**WHAT IS EXPECTED:**
Read the data below. Every line holding the string "class" must be copied.

————————

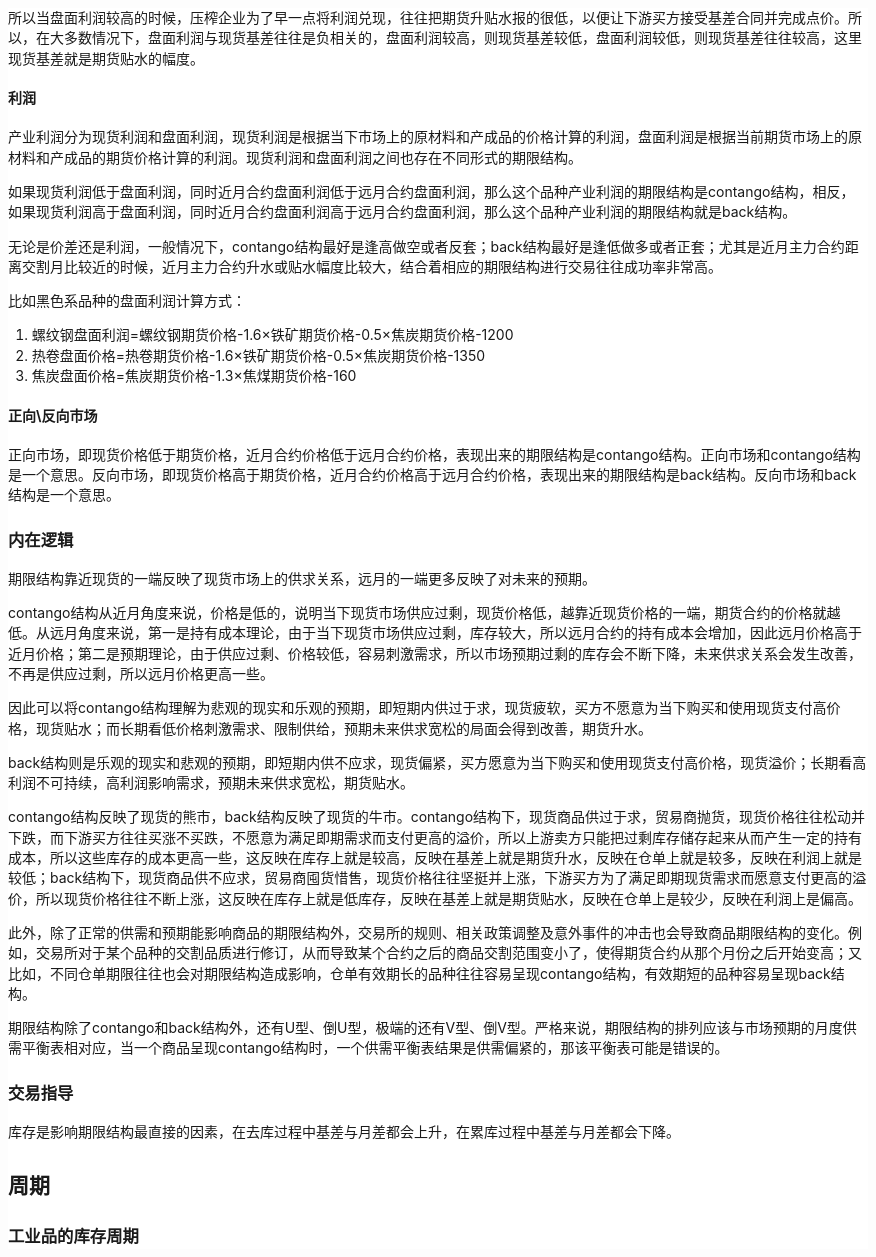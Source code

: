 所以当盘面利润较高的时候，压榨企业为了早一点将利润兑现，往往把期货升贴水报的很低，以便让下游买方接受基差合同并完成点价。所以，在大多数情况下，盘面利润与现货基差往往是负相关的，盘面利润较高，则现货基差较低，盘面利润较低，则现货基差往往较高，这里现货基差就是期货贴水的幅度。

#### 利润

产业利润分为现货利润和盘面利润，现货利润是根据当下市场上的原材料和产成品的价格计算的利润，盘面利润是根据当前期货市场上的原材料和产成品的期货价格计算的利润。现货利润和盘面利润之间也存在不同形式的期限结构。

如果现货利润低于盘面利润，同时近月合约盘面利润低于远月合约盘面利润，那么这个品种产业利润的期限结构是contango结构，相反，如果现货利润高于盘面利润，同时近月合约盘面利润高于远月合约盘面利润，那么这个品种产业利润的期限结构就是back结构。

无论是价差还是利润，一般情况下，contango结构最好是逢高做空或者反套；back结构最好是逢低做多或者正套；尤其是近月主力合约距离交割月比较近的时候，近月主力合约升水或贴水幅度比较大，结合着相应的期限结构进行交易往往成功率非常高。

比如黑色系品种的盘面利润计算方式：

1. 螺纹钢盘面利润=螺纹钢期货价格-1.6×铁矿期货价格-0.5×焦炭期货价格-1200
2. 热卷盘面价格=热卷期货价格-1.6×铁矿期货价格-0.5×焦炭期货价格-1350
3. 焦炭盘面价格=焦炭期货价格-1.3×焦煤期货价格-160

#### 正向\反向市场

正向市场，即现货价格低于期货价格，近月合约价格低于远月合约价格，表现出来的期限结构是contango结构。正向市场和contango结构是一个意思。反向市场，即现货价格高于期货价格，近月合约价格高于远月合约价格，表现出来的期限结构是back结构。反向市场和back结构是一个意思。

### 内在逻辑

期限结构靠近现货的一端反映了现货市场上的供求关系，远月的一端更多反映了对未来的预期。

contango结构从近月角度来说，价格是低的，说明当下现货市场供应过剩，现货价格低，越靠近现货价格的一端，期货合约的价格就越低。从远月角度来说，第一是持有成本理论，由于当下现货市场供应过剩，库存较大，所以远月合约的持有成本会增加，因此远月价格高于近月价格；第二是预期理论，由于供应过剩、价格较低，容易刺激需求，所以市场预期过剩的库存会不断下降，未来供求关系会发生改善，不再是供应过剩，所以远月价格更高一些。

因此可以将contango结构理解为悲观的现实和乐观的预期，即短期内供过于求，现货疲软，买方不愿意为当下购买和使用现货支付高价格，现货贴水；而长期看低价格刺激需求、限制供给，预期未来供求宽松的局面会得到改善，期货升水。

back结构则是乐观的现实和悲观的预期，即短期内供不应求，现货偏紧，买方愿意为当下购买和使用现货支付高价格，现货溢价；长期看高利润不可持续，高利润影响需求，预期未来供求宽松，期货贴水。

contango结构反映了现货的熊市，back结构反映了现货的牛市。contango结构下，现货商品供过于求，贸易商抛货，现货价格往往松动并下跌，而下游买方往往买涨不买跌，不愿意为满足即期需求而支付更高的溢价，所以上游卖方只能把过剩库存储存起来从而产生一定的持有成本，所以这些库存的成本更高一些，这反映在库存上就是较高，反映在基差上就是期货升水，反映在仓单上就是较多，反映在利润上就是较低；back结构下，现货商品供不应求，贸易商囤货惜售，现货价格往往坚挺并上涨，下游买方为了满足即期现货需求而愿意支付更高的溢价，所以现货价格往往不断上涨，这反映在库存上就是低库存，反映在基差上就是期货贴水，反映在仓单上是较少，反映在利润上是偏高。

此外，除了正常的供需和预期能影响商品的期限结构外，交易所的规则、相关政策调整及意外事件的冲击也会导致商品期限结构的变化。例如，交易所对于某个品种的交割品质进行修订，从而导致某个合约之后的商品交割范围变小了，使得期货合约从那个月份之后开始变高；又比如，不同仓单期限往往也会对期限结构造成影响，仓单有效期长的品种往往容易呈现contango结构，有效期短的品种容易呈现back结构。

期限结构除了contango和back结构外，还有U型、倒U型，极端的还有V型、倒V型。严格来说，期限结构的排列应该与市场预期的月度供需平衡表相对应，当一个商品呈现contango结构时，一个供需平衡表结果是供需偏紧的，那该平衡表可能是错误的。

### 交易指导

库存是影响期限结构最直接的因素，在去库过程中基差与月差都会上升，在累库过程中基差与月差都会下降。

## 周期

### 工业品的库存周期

————————

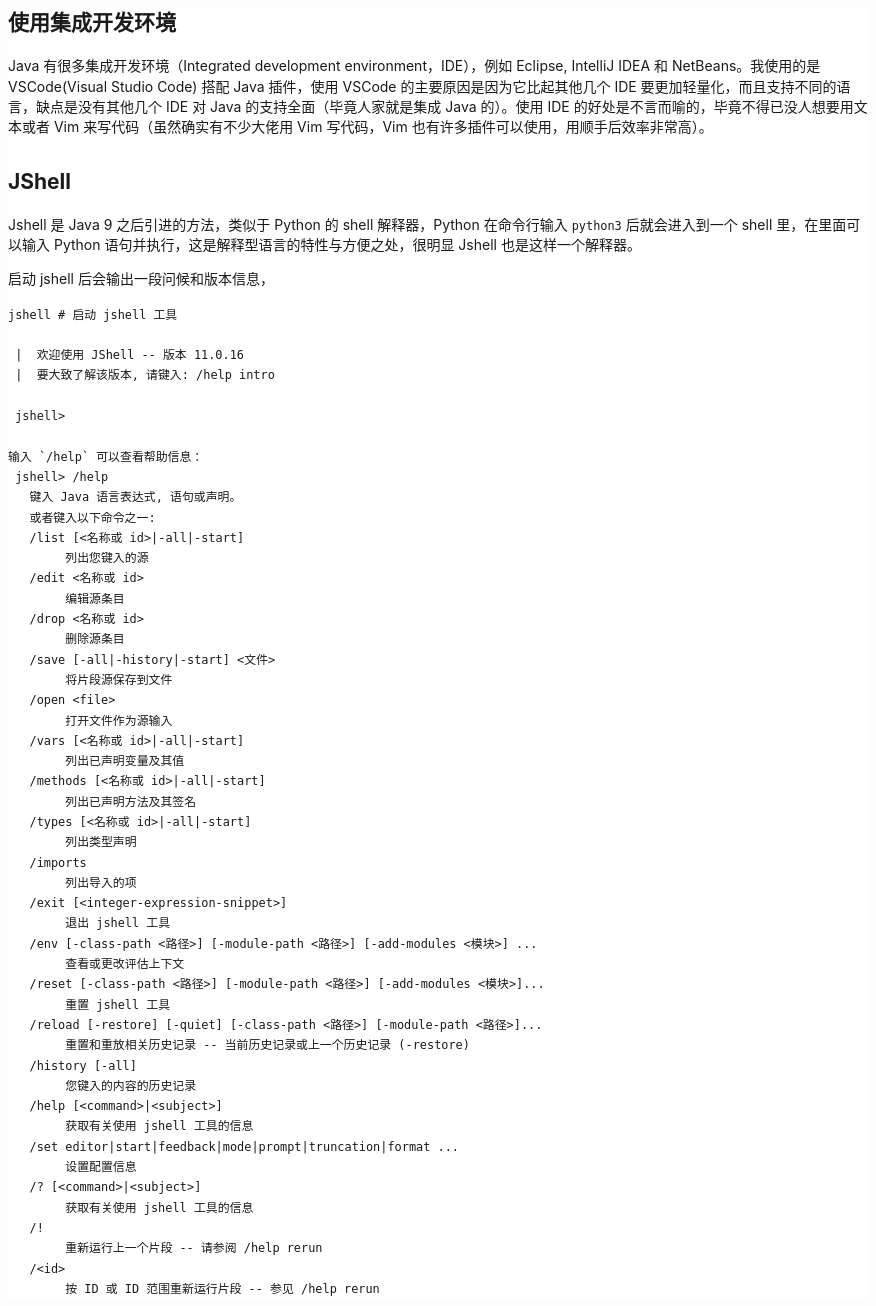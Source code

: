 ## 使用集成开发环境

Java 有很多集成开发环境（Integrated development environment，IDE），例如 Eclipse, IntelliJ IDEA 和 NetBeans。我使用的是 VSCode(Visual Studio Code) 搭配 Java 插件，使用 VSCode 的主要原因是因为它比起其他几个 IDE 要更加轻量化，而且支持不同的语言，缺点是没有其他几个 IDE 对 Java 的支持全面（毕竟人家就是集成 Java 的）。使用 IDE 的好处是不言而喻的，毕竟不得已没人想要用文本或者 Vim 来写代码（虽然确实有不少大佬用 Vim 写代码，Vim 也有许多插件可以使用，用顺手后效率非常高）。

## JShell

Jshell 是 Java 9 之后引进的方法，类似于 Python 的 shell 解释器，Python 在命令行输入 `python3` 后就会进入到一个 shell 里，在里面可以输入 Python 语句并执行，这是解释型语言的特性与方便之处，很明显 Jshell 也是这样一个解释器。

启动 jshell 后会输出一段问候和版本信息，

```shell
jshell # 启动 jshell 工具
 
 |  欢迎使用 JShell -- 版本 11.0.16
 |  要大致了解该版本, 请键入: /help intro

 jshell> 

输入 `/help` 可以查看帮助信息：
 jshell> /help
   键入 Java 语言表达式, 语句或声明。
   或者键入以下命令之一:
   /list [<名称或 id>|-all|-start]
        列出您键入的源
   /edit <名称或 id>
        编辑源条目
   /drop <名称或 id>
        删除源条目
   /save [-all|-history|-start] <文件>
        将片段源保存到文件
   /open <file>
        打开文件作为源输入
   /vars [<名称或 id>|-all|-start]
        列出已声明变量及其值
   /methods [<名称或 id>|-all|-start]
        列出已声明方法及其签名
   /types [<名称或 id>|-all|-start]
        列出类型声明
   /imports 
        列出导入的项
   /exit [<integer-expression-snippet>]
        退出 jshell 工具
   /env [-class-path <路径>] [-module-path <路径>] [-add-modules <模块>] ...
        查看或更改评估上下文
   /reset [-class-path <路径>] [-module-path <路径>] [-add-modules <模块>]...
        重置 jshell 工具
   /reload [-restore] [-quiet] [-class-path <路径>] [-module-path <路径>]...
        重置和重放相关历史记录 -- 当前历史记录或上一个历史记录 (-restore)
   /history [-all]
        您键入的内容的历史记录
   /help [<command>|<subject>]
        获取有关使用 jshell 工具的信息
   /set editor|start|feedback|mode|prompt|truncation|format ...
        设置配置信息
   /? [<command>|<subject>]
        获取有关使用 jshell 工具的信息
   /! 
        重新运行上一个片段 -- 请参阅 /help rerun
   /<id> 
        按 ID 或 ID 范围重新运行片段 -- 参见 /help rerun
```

————————

**EXERCISE RESULT:**
   /env [-class-path <路径>] [-module-path <路径>] [-add-modules <模块>] ...
   /reset [-class-path <路径>] [-module-path <路径>] [-add-modules <模块>]...
   /reload [-restore] [-quiet] [-class-path <路径>] [-module-path <路径>]...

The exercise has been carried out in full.